Abinya is an associate professor in Medicine, Haematology and Oncology, Faculty of Medicine, College of Health Sciences at the University of Nairobi and has published more than 40 papers on cancer and six text books on the same.

These new findings are bound to raise debate among oncologists some of whom have argued that there is no scientific evidence linking the bra to breast cancer.

Recently, Dr Joachim Osur of the African Medical and Research Foundation and an expert in reproductive health argued that bras may make one uncomfortable, pinch the skin and leave marks. "But no, bras do not cause breast cancer."

"The truth is that bras do not cause breast cancer. In fact studies have been done and evidence shows that bras are safe. The one unavoidable risk factor in breast cancer is age," he argued recently in a local newspaper.

A study of 1,500 post-menopausal women, published in the journal of the American Association of Cancer Research in September compared the bra-wearing habits of women with cancer with another cancer-free group and found no link.

Researchers found no aspect of the brassiere — including cup size, hours worn per day, age at which one started wearing a bra, or whether it had an underwire — was associated with increased risks for breast cancer.

The first loud claims that bras are linked to breast cancer were given credence in the 1995 book 'Dressed To Kill: The Link between Breast Cancer and Bras.'

Abinya's could be the first study in the region to link breast cancer to bras. He first made his findings public last year at a presentation at the University of Nairobi's Medical School at Kenyatta hospital.

His presentation then aptly titled 'Dressed to Kill' had generated a lot of excitement among the university community.

The new study joins five others globally, which have linked the bra to breast cancer, giving rise to the popular www.brafree.org website which calls on women to stop wearing bras because of possible health risks.

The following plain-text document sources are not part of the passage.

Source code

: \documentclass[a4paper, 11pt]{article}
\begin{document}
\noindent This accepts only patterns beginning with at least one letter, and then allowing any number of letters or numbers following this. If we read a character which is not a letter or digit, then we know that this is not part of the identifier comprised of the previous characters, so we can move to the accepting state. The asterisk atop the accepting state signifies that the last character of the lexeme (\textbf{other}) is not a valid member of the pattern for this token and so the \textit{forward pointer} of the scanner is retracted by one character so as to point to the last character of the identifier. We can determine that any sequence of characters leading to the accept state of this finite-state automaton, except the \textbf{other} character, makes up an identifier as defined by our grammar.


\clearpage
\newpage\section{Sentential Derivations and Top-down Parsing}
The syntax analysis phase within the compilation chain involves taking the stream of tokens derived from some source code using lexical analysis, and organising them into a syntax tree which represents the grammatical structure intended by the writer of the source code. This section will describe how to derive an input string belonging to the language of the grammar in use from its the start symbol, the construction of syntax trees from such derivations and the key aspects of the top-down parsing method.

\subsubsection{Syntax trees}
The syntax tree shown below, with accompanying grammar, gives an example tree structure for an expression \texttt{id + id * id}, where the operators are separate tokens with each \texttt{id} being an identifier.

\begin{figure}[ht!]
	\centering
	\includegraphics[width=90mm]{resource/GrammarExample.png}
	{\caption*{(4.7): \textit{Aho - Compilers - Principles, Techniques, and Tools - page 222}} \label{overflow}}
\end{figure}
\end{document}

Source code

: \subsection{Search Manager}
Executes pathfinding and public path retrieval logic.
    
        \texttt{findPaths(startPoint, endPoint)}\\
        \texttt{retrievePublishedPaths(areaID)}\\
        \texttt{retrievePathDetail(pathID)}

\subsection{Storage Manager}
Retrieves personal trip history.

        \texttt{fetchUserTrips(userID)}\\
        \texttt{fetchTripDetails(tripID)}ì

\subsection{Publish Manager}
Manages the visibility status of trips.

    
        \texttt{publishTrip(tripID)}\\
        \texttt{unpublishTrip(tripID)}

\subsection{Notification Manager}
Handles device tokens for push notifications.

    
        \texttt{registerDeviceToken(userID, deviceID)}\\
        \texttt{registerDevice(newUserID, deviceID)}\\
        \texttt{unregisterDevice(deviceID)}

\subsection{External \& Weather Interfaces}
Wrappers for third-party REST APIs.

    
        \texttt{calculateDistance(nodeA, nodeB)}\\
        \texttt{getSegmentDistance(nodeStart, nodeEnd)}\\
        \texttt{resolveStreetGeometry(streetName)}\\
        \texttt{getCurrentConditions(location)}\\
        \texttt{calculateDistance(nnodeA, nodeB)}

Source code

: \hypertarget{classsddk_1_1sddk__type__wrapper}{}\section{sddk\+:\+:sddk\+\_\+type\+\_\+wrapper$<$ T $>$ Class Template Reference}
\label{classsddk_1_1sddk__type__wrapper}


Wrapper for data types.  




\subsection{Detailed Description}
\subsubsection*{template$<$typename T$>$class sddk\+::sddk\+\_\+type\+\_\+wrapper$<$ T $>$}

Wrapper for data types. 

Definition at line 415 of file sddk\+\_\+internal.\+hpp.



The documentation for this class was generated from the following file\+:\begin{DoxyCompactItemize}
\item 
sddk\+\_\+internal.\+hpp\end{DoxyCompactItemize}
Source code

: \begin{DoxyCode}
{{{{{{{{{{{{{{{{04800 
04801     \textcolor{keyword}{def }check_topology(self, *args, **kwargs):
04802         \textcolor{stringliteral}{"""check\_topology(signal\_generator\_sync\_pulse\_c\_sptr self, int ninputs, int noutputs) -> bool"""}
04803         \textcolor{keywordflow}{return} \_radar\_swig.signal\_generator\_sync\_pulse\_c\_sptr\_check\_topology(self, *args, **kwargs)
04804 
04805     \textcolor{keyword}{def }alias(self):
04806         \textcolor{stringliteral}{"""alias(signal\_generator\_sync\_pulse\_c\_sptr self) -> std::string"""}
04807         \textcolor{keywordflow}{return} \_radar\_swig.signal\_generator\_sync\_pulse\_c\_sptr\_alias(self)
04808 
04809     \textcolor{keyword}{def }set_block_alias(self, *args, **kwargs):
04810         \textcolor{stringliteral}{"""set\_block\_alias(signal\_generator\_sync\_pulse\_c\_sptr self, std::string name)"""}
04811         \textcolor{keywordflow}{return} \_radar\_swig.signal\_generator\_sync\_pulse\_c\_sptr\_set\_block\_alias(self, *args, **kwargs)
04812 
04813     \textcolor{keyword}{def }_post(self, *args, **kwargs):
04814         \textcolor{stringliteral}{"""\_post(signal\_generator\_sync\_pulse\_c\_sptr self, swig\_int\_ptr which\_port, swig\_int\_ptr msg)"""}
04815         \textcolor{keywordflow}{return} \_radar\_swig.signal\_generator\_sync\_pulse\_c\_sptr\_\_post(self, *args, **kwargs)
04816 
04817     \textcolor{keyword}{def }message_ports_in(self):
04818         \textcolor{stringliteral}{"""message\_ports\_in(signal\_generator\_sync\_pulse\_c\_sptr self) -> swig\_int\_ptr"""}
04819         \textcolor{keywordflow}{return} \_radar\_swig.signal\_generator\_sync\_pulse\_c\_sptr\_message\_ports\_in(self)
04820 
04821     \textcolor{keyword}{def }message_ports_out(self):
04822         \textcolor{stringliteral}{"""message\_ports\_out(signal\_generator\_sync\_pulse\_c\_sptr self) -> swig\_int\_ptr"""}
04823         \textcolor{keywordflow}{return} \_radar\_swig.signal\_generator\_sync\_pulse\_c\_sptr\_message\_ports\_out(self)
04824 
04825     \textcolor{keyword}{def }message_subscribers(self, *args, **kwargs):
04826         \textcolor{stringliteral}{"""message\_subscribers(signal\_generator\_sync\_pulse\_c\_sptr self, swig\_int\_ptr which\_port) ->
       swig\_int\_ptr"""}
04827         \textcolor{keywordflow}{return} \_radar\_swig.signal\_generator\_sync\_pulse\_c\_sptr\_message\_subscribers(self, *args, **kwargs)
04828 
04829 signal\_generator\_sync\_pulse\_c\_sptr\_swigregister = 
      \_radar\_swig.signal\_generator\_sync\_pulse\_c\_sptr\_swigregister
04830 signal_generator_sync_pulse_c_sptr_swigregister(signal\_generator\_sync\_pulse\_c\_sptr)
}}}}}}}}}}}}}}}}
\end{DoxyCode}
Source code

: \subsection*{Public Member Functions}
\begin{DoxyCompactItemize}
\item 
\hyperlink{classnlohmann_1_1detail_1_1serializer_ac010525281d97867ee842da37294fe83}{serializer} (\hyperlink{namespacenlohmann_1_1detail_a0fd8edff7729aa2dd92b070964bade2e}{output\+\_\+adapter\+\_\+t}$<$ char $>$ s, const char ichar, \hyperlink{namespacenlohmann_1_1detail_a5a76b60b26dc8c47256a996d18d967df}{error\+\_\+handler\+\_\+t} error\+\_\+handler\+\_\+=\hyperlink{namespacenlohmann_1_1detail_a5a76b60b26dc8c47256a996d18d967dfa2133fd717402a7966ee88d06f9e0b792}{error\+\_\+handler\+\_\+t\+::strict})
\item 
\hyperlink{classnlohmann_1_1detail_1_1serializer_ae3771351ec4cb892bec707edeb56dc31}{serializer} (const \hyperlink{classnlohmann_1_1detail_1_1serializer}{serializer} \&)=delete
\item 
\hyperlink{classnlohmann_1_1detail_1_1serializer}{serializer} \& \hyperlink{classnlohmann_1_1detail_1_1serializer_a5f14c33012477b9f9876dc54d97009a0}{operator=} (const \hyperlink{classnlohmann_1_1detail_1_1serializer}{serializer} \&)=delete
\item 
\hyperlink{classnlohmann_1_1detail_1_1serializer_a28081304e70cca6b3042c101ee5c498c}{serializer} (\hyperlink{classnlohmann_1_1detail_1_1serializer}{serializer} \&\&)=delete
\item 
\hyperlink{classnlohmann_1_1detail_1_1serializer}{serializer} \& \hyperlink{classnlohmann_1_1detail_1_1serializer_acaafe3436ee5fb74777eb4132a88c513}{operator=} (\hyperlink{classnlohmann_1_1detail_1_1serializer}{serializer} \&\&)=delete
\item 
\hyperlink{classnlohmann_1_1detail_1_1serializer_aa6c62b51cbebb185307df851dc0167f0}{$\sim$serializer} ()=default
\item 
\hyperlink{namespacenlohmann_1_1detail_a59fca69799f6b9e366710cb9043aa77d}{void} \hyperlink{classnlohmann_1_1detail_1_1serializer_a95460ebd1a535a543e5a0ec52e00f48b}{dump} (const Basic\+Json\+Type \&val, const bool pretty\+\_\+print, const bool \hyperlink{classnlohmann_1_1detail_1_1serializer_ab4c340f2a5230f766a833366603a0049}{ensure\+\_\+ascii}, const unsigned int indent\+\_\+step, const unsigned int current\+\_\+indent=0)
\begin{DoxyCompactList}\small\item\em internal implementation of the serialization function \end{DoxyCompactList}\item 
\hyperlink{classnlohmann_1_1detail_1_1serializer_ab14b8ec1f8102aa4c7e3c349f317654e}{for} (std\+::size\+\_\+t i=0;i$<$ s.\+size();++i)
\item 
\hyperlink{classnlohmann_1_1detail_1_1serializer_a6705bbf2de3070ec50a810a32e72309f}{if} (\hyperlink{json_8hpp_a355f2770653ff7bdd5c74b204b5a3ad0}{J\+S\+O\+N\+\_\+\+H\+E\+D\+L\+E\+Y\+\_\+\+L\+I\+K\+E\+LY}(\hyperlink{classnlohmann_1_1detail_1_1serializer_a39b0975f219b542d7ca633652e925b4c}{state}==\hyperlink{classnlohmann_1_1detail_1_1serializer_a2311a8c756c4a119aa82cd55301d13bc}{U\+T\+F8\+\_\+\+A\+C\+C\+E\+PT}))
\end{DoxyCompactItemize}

"We are not anti-bra. We are pro-breast. We believe there are no known health benefits from wearing bras - but there are disturbing parallels between bras and incidents of fibrocystic disease and breast cancer," says a posting by Dr Elizabeth R. Vaughan an American physician.

Dr Vaughan cites five research studies, which she says have indicated a link between breast cancer and the wearing of bras. She says some lingerie manufacturers have developed new bra designs targeted at preventing breast cancer and cite the bra-cancer theory in their patents.

"We believe healthy breasts can support themselves, free of wires and hardware," says Dr Vaughan.